PROVIDED RECORDS:
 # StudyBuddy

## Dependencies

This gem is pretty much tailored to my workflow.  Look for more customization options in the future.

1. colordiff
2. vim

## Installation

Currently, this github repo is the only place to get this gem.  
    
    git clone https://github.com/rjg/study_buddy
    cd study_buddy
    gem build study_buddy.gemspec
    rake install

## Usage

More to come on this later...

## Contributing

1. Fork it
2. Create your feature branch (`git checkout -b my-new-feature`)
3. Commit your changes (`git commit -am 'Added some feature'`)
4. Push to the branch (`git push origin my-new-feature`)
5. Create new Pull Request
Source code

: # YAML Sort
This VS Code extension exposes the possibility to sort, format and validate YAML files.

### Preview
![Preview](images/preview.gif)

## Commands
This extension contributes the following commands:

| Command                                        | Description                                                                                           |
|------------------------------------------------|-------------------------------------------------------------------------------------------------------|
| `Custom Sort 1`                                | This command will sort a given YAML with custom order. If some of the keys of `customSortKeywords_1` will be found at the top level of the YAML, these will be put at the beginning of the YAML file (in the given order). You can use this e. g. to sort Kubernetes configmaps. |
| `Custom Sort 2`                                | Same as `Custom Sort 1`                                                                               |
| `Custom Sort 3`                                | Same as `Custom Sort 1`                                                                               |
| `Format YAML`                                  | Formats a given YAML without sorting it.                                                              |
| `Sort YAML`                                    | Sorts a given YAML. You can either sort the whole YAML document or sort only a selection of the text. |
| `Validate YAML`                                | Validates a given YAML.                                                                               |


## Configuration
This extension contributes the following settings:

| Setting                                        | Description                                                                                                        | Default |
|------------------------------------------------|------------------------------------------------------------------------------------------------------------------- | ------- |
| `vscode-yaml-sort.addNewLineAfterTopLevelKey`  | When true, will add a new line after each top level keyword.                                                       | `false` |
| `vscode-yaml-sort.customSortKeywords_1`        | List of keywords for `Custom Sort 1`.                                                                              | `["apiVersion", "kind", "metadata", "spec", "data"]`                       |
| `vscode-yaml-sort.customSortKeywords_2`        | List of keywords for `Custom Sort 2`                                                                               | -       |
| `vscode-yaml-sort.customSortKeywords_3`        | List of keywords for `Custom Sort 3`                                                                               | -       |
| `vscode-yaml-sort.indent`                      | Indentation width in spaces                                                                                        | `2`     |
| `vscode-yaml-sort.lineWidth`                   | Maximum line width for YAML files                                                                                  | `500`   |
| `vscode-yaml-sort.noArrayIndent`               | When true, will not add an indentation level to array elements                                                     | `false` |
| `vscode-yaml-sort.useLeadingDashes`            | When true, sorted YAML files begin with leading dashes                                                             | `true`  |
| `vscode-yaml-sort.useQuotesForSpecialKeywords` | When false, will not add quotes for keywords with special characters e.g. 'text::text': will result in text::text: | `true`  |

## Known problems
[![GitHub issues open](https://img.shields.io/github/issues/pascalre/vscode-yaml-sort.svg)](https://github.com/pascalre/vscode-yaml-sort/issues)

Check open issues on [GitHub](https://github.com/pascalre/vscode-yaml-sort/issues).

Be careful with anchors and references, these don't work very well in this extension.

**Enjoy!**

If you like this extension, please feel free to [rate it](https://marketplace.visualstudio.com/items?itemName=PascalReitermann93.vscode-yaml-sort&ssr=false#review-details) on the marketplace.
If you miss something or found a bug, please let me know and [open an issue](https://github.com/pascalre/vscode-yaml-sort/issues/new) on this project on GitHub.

EXERCISE DESCRIPTION:
Output the lines of the records above exactly as they appear, from the line containing "## Known problems" through the line containing "If you like".

REPLY TO THE EXERCISE:
## Known problems
[![GitHub issues open](https://img.shields.io/github/issues/pascalre/vscode-yaml-sort.svg)](https://github.com/pascalre/vscode-yaml-sort/issues)

Check open issues on [GitHub](https://github.com/pascalre/vscode-yaml-sort/issues).

Be careful with anchors and references, these don't work very well in this extension.

**Enjoy!**

If you like this extension, please feel free to [rate it](https://marketplace.visualstudio.com/items?itemName=PascalReitermann93.vscode-yaml-sort&ssr=false#review-details) on the marketplace.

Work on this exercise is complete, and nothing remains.